Basically, I knew I wanted to be an appraiser between my sophomore and junior year in college, changed my major, and worked from there. I hold a BBA in Finance with an emphasis in Real Estate from Georgia Southern University. I took “Basic Appraisal Principles” and “Basic Appraisal Procedures” as college courses and qualified for my Associate membership through the Appraiser Qualifications Board. When I learned of the 45-Hour Residential Demo Package as an option, I was in the process of working on my residential demonstration report. As the owner of an appraisal business, I had little time on my hands to work on the report while operating my business, and decided it would be a better route to take (particularly on a scale of time).
How did the Appraisal Institute help you on your journey to designated membership?
Personally, I give a lot of credit to all of the instructors for all AI curricula. Prior to joining AI, my QE and CE educational experiences were not thought provoking and banal. I did not feel challenged in taking courses. My first AI course was “Basic Income Capitalization” (Course 310), in Chicago. I was blown away by the quality of instruction (the instructor was actually a college professor at Penn State!) and was sold from then on. The quality and content of the instruction of all of the courses I have taken from AI always exceeds my expectations. The staff at the national office and chapter executive directors have always been friendly and helpful if I ever have any questions.
What was the biggest obstacle you faced during the process and how did you overcome it?
At first, the process seemed unobtainable, but there were members who pushed me along the way. Also, it is hard to stay focused on a distant goal when you are busy with work and family. There are many times that you have to make sacrifices in order to earn the designation, but it is worth it.
What surprised you the most about the membership process?
It is not impossible, and it is obtainable. No matter what obstacles you may encounter along the way, persevere.
What is the biggest benefit of becoming designated?
The biggest benefit is being recognized among my clients and peers as someone who is a cut above. Also, I get plenty of business through the membership directory. My annual membership fee pays for itself at least 20 fold.

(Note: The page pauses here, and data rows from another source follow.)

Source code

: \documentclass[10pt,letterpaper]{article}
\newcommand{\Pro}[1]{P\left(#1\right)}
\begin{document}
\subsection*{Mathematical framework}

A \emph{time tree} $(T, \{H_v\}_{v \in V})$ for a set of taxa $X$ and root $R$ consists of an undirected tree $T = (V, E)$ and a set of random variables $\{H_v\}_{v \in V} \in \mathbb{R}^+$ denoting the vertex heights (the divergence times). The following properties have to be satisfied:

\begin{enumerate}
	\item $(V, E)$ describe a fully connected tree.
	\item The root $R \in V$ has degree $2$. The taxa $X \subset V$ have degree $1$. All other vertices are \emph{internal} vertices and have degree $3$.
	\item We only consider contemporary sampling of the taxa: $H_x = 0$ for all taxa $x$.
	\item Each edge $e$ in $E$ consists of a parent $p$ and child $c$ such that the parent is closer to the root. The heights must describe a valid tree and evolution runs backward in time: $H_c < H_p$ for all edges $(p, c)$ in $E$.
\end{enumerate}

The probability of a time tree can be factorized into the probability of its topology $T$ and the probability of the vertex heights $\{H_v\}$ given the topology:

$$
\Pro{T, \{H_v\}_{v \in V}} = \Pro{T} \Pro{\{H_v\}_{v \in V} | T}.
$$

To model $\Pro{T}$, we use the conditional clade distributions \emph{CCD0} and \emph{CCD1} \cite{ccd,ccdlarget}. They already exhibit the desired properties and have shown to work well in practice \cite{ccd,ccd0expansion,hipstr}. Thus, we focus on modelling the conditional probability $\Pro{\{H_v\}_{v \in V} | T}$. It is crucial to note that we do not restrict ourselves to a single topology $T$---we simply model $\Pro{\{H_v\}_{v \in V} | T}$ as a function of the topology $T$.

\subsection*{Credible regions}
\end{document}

What advice do you have for Associate members working towards designated membership?
Earning your designation will be the most rewarding experience of your career, hands down. There is also a reason the designations are earned and not given away. The wife of a friend who recently earned his SRA likened the reward of him earning the designation to her earning her master’s degree in education. I can see that.

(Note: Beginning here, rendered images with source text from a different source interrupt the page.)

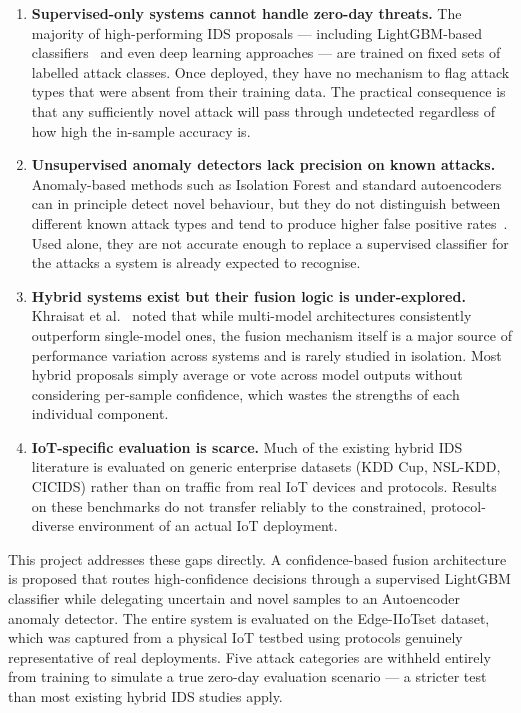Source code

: \documentclass[12pt,a4paper]{report}
\begin{document}
\begin{enumerate}

  \item \textbf{Supervised-only systems cannot handle zero-day threats.}
        The majority of high-performing IDS proposals — including LightGBM-based
        classifiers~\cite{lgbm_ids} and even deep learning approaches — are
        trained on fixed sets of labelled attack classes. Once deployed, they
        have no mechanism to flag attack types that were absent from their
        training data. The practical consequence is that any sufficiently novel
        attack will pass through undetected regardless of how high the in-sample
        accuracy is.

  \item \textbf{Unsupervised anomaly detectors lack precision on known attacks.}
        Anomaly-based methods such as Isolation Forest and standard autoencoders
        can in principle detect novel behaviour, but they do not distinguish
        between different known attack types and tend to produce higher false
        positive rates~\cite{hybrid_survey}. Used alone, they are not accurate
        enough to replace a supervised classifier for the attacks a system is
        already expected to recognise.

  \item \textbf{Hybrid systems exist but their fusion logic is under-explored.}
        Khraisat et al.~\cite{hybrid_survey} noted that while multi-model
        architectures consistently outperform single-model ones, the fusion
        mechanism itself is a major source of performance variation across
        systems and is rarely studied in isolation. Most hybrid proposals
        simply average or vote across model outputs without considering
        per-sample confidence, which wastes the strengths of each individual
        component.

  \item \textbf{IoT-specific evaluation is scarce.}
        Much of the existing hybrid IDS literature is evaluated on generic
        enterprise datasets (KDD Cup, NSL-KDD, CICIDS) rather than on traffic
        from real IoT devices and protocols. Results on these benchmarks do not
        transfer reliably to the constrained, protocol-diverse environment of
        an actual IoT deployment.

\end{enumerate}

\noindent This project addresses these gaps directly. A confidence-based fusion
architecture is proposed that routes high-confidence decisions through a supervised
LightGBM classifier while delegating uncertain and novel samples to an Autoencoder
anomaly detector. The entire system is evaluated on the Edge-IIoTset dataset, which
was captured from a physical IoT testbed using protocols genuinely representative of
real deployments. Five attack categories are withheld entirely from training to
simulate a true zero-day evaluation scenario — a stricter test than most existing
hybrid IDS studies apply.
\end{document}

If you had to do it all over again, what would you do different, knowing what you know now?
I would have taken more opportunities to become more involved in my chapter and taken advantage of opportunities to participate in national offerings, such as the Leadership Development and Advisory Council and other national or regional meetings.
Is there anything else you’d like to share?
Prior to joining AI, I was discouraged to pursue the designation by other appraisers and appraisal instructors. Their argument was always that the implementation of state licensing did away with the need for designation. The fact is that they were far from right. During the past 17 years I have spent as a real estate appraiser, I have seen the necessity for appraisal organizations increase due to all of the changes we have experienced over the past several years in economic conditions and legal changes within our industry. More than other practitioners in the field, AI members are always better informed and better prepared for change.